══ GIVEN INFORMATION

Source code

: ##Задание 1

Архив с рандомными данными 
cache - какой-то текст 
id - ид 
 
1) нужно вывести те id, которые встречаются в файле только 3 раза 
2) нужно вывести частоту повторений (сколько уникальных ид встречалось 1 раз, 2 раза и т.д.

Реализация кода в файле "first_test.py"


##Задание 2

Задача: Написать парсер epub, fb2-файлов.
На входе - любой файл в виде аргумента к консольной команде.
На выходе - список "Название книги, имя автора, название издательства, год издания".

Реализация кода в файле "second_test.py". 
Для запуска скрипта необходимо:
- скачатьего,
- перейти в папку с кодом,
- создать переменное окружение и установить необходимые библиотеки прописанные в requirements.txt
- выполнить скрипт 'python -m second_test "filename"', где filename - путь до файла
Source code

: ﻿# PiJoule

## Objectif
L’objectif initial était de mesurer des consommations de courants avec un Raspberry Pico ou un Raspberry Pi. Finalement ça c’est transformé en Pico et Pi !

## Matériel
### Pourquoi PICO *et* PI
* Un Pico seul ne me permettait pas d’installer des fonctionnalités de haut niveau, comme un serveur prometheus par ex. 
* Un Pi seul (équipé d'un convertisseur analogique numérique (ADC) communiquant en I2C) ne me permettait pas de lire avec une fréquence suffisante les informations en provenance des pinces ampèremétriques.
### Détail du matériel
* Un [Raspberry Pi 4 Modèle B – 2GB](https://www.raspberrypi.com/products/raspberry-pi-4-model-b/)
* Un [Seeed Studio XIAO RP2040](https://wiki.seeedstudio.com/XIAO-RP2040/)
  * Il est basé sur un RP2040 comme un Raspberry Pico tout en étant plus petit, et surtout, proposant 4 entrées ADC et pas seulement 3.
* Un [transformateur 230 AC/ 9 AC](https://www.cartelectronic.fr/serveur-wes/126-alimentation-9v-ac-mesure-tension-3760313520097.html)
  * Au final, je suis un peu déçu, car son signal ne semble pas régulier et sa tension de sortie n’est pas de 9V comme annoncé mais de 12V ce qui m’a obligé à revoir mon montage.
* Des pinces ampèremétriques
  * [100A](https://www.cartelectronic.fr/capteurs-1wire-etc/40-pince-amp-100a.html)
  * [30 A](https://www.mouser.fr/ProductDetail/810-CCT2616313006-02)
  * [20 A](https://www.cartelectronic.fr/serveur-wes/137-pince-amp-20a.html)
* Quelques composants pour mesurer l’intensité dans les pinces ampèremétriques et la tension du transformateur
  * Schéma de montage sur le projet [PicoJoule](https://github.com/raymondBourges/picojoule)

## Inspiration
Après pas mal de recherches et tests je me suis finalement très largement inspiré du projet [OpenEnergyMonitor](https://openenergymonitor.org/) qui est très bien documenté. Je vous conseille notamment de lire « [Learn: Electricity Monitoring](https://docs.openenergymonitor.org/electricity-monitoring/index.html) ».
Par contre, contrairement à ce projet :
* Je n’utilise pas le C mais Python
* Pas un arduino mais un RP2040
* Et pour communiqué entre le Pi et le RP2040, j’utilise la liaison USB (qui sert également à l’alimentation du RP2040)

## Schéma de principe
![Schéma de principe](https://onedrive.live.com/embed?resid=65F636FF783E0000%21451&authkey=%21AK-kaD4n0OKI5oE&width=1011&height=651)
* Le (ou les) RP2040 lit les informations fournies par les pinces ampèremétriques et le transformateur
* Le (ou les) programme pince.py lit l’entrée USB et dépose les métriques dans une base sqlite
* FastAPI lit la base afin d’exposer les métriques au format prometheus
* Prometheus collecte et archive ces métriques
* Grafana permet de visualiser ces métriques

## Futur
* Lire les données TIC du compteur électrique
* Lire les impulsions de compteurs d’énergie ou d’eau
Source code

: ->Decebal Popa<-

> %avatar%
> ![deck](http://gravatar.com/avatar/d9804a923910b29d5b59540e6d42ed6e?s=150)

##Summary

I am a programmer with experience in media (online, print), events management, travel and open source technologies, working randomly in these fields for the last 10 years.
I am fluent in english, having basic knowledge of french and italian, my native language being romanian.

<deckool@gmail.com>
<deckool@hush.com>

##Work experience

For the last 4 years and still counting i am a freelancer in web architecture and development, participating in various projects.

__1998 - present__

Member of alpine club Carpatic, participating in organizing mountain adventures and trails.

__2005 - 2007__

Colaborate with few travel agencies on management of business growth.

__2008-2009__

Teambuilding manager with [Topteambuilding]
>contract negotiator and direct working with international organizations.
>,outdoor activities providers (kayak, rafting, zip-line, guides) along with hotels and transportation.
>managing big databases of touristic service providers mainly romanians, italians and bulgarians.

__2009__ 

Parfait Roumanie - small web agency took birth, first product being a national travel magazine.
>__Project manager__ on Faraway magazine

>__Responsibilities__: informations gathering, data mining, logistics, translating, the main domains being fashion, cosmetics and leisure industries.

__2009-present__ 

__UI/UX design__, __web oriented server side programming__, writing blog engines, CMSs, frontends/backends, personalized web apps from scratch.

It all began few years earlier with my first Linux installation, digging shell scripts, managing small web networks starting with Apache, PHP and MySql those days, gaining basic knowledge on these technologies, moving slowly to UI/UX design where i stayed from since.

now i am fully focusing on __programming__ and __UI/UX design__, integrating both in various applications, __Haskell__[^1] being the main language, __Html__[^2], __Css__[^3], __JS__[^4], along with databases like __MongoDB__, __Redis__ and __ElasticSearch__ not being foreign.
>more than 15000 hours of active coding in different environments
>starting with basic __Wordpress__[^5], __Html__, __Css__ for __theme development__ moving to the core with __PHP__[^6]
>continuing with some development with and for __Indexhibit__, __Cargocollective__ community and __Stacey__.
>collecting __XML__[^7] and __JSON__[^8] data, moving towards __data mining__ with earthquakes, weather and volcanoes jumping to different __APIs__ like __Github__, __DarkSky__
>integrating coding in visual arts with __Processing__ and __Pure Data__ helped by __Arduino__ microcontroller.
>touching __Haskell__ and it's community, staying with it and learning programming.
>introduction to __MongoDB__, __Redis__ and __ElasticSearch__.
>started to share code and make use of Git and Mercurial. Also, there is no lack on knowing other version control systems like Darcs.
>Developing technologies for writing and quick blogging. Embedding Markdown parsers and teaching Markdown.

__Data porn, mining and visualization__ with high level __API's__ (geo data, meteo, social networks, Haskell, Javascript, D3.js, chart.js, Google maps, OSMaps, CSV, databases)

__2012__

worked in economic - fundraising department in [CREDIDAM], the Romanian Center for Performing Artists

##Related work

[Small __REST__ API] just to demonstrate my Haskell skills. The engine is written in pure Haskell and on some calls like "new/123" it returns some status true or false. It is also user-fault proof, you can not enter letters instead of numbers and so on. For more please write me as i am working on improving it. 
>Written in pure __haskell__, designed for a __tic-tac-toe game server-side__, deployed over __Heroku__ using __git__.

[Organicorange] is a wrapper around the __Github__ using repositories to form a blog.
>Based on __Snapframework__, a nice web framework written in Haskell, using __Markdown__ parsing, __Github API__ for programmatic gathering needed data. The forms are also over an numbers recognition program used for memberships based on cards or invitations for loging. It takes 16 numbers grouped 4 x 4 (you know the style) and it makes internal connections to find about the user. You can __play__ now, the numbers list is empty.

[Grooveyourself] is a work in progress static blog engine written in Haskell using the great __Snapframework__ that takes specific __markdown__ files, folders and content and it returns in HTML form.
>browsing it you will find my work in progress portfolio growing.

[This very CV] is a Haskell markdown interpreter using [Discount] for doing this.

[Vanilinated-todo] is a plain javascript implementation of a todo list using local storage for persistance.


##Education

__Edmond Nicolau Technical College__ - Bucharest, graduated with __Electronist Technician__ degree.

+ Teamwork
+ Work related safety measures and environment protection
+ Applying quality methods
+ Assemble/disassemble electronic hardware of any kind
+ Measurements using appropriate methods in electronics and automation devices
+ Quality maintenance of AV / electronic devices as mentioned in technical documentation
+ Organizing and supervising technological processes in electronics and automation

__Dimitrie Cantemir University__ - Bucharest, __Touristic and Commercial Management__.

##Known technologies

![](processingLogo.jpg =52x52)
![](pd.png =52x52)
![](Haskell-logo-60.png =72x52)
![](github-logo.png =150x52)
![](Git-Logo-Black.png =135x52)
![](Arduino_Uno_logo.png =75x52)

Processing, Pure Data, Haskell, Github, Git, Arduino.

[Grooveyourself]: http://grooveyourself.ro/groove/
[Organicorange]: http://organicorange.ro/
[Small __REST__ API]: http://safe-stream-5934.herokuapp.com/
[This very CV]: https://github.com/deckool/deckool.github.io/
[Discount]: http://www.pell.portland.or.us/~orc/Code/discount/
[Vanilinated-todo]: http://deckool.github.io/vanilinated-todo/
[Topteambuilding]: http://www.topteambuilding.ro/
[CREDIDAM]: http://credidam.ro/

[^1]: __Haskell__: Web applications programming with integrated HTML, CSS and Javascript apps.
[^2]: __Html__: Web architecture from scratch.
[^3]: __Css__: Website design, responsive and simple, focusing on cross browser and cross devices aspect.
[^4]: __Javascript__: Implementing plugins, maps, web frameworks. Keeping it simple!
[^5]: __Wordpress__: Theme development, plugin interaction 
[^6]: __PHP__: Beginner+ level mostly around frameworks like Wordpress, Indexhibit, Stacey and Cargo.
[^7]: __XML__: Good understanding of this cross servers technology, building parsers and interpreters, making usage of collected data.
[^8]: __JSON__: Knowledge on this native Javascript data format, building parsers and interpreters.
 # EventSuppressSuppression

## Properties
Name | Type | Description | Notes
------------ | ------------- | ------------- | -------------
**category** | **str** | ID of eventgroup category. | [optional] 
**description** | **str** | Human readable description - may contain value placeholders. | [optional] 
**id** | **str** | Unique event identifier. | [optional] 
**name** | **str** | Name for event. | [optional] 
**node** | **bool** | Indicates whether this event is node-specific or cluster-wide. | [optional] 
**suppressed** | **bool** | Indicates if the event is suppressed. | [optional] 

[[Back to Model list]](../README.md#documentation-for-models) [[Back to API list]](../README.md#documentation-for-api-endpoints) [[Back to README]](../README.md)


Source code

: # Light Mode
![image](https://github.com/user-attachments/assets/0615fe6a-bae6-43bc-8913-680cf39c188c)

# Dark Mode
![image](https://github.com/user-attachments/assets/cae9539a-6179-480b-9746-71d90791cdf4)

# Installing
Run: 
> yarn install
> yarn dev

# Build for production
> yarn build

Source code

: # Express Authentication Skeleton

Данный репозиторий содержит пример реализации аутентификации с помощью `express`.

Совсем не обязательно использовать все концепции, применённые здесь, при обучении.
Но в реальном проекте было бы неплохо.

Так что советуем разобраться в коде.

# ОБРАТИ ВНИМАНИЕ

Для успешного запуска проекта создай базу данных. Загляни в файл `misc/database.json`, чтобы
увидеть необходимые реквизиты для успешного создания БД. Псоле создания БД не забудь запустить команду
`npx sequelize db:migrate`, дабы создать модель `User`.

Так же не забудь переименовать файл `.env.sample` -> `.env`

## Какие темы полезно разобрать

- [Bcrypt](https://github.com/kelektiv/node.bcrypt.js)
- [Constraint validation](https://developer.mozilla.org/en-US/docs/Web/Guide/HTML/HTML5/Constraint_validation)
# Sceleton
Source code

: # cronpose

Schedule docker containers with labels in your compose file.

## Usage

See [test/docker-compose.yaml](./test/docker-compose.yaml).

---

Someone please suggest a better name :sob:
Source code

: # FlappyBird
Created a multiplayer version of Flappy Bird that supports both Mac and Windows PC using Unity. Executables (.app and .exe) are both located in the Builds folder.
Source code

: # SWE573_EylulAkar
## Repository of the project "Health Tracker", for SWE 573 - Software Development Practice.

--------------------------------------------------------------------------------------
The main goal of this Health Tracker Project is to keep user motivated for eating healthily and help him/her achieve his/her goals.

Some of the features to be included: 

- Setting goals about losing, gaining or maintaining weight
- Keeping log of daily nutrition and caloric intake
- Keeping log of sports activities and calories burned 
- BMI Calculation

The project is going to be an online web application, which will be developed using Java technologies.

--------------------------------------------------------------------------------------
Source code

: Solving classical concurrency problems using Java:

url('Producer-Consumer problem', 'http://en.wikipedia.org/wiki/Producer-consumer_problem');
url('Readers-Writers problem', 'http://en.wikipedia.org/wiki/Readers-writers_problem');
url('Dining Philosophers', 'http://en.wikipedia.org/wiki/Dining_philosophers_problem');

════

Please go through the data above and copy each line that has the word "simple".

**YOUR RESPONSE:**
[^3]: __Css__: Website design, responsive and simple, focusing on cross browser and cross devices aspect.
[^4]: __Javascript__: Implementing plugins, maps, web frameworks. Keeping it simple!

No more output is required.